# Exercise instructions:
Lines to return, exactly: from the line with "Para refrescar el inventario en pantalla." to the line with "Lo de arriba" in the entries below, both included.

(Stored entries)
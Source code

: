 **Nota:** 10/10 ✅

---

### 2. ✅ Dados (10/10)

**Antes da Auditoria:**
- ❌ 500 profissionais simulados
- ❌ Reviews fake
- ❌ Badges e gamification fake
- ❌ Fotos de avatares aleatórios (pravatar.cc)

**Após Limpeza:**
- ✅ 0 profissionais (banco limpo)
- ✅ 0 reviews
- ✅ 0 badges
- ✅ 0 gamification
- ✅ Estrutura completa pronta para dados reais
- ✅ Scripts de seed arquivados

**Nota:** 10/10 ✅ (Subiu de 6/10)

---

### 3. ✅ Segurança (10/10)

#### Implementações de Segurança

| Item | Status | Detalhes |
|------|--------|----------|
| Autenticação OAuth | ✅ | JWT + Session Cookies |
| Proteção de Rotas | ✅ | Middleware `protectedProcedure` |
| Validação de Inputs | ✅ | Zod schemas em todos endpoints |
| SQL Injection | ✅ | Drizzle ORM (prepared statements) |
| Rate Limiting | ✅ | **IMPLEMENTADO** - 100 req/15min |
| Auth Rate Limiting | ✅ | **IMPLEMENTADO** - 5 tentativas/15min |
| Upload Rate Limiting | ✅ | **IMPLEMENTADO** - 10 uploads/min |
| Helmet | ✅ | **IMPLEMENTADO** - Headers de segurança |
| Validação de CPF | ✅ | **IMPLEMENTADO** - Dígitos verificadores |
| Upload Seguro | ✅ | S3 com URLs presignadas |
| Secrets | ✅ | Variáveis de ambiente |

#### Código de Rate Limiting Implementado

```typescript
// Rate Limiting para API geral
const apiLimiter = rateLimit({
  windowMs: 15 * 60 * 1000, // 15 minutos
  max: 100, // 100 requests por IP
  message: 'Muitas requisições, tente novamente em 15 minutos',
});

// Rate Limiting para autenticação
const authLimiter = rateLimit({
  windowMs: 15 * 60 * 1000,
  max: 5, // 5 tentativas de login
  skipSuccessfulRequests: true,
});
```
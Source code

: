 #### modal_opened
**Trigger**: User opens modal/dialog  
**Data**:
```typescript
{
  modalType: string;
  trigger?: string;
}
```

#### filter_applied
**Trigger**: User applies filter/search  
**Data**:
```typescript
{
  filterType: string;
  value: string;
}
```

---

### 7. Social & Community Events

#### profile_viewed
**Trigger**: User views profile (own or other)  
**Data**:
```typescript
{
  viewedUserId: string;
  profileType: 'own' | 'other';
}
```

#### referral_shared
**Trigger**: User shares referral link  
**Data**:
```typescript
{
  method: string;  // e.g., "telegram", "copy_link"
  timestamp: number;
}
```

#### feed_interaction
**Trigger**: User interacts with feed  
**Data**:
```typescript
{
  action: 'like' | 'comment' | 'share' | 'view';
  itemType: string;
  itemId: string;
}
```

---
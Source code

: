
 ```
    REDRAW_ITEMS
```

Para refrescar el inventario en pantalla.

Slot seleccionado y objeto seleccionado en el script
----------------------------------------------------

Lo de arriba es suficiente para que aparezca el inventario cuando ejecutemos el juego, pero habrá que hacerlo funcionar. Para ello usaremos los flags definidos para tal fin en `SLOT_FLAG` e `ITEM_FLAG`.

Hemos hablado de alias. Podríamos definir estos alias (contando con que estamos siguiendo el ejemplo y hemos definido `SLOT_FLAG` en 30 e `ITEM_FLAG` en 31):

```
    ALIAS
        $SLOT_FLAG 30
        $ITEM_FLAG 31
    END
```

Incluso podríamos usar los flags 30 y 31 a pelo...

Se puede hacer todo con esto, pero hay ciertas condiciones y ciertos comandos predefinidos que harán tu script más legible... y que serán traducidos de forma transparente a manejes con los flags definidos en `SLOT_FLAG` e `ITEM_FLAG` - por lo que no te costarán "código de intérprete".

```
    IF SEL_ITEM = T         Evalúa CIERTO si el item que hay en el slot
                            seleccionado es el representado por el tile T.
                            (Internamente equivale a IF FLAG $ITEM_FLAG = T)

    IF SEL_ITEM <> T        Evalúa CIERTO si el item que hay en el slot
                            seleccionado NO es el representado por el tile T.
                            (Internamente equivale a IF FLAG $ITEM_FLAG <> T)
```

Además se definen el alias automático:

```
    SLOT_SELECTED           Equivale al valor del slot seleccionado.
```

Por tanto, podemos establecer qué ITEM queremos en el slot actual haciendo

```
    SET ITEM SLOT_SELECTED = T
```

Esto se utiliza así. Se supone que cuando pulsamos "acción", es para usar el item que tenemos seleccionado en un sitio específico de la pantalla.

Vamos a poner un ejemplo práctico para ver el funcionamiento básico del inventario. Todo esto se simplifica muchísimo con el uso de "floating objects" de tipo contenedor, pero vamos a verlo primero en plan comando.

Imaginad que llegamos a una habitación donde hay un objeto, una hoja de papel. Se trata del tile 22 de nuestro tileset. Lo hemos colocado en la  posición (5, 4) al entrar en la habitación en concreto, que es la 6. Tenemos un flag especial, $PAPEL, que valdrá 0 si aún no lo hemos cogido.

# Response:
Para refrescar el inventario en pantalla.

Slot seleccionado y objeto seleccionado en el script
----------------------------------------------------

Lo de arriba es suficiente para que aparezca el inventario cuando ejecutemos el juego, pero habrá que hacerlo funcionar. Para ello usaremos los flags definidos para tal fin en `SLOT_FLAG` e `ITEM_FLAG`.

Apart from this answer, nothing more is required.